INPUT:
- - -

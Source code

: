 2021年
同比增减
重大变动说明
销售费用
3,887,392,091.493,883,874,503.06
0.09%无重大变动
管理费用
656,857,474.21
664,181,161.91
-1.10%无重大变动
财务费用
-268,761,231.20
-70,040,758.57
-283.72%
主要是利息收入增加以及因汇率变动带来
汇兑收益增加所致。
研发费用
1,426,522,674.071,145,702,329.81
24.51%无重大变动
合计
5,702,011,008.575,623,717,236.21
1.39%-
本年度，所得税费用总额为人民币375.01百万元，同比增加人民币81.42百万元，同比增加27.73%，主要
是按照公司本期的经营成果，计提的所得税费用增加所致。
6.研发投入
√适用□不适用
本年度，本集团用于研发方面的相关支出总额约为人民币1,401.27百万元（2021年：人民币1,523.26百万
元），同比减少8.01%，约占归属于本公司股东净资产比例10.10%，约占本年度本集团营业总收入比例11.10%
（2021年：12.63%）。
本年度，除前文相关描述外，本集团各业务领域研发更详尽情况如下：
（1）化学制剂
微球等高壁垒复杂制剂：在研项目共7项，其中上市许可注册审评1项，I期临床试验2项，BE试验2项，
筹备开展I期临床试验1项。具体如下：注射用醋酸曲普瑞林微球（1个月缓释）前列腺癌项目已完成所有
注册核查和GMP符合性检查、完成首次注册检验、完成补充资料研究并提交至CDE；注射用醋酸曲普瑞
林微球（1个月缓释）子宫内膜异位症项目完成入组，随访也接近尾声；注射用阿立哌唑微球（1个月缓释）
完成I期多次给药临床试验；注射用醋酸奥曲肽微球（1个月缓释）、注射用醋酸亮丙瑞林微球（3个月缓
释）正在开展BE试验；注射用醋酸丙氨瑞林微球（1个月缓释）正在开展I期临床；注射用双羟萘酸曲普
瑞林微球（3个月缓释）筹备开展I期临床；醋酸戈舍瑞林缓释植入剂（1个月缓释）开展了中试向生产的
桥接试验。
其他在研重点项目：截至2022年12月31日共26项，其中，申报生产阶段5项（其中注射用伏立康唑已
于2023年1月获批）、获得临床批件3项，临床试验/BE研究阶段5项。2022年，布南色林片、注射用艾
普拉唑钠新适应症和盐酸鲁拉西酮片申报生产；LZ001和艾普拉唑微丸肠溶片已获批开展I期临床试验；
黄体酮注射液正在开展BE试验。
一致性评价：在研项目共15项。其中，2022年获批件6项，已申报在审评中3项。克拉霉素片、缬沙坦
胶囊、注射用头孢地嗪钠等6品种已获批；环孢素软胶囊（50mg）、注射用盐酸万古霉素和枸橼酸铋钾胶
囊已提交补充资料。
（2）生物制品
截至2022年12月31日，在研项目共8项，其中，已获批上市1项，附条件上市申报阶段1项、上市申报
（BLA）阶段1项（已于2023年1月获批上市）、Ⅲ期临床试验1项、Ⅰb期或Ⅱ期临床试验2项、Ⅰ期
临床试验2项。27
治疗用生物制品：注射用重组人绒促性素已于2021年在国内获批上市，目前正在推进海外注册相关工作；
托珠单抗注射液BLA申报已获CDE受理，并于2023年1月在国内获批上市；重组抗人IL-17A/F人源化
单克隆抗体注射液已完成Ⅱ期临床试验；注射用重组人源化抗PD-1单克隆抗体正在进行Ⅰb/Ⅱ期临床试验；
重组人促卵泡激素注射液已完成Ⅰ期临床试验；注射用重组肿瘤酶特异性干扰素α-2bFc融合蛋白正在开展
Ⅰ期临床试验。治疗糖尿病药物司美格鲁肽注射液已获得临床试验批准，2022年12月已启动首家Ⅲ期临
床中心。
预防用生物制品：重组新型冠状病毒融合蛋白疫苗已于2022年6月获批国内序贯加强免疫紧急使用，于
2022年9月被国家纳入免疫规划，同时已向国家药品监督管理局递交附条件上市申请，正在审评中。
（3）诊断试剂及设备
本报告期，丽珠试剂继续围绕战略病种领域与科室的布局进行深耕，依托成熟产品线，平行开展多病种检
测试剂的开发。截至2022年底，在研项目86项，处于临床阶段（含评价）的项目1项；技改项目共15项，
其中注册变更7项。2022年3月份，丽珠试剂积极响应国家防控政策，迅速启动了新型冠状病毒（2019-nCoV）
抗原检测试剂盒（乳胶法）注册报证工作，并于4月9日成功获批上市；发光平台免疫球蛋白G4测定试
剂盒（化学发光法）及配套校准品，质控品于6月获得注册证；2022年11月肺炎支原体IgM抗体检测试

- - -

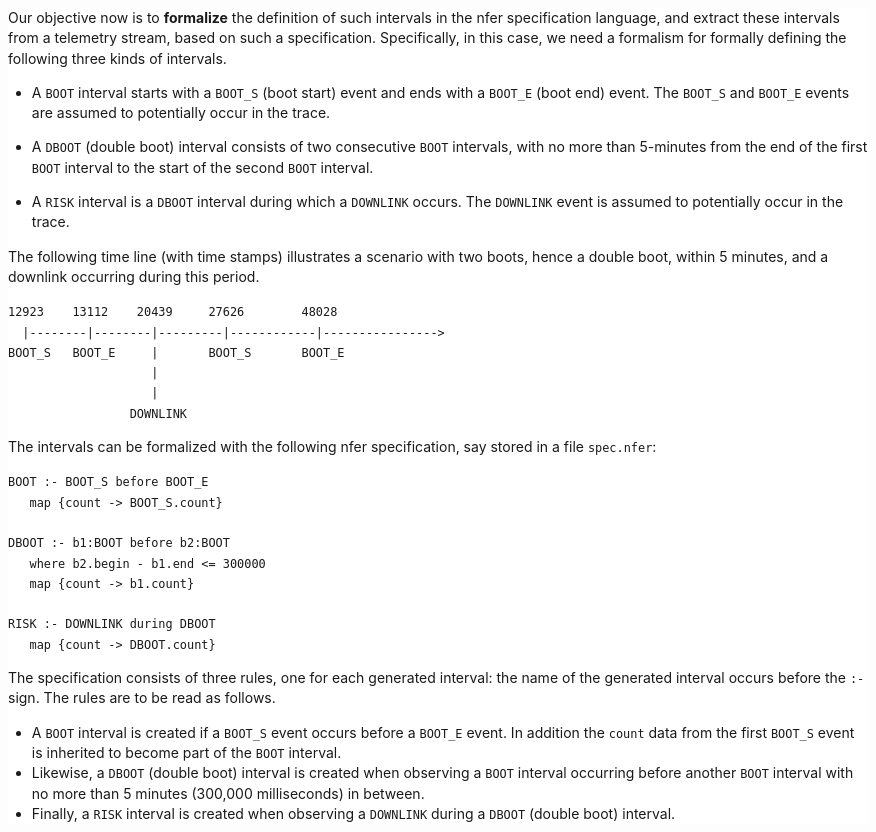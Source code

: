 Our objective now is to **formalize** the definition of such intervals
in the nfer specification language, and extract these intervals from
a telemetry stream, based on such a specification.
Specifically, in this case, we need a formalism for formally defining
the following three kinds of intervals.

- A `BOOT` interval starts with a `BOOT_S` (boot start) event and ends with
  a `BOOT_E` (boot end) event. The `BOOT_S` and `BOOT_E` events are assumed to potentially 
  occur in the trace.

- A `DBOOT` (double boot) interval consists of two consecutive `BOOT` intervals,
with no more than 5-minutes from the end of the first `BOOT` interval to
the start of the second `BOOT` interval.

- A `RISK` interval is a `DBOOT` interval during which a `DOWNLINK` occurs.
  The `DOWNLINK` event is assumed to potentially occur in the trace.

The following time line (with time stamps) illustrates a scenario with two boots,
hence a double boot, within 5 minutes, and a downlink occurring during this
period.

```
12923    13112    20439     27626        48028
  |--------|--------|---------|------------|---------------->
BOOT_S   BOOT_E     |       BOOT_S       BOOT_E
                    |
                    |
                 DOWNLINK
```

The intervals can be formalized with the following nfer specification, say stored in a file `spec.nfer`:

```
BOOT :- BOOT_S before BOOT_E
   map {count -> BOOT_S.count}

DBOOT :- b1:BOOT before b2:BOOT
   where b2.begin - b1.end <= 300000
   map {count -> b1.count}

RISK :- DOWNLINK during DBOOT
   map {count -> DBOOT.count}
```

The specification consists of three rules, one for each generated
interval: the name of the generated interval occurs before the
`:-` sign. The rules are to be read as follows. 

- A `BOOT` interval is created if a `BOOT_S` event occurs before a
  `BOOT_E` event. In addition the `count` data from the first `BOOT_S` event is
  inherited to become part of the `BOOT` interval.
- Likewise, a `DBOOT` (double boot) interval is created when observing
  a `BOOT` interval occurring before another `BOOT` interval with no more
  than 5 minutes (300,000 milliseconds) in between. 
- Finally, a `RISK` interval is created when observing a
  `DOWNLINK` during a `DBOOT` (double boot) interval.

- - -

TO DO: Indicate how many lines of the material contain the string "occurs", giving the number and nothing more.

RESPONSE FOR THIS EXERCISE: 3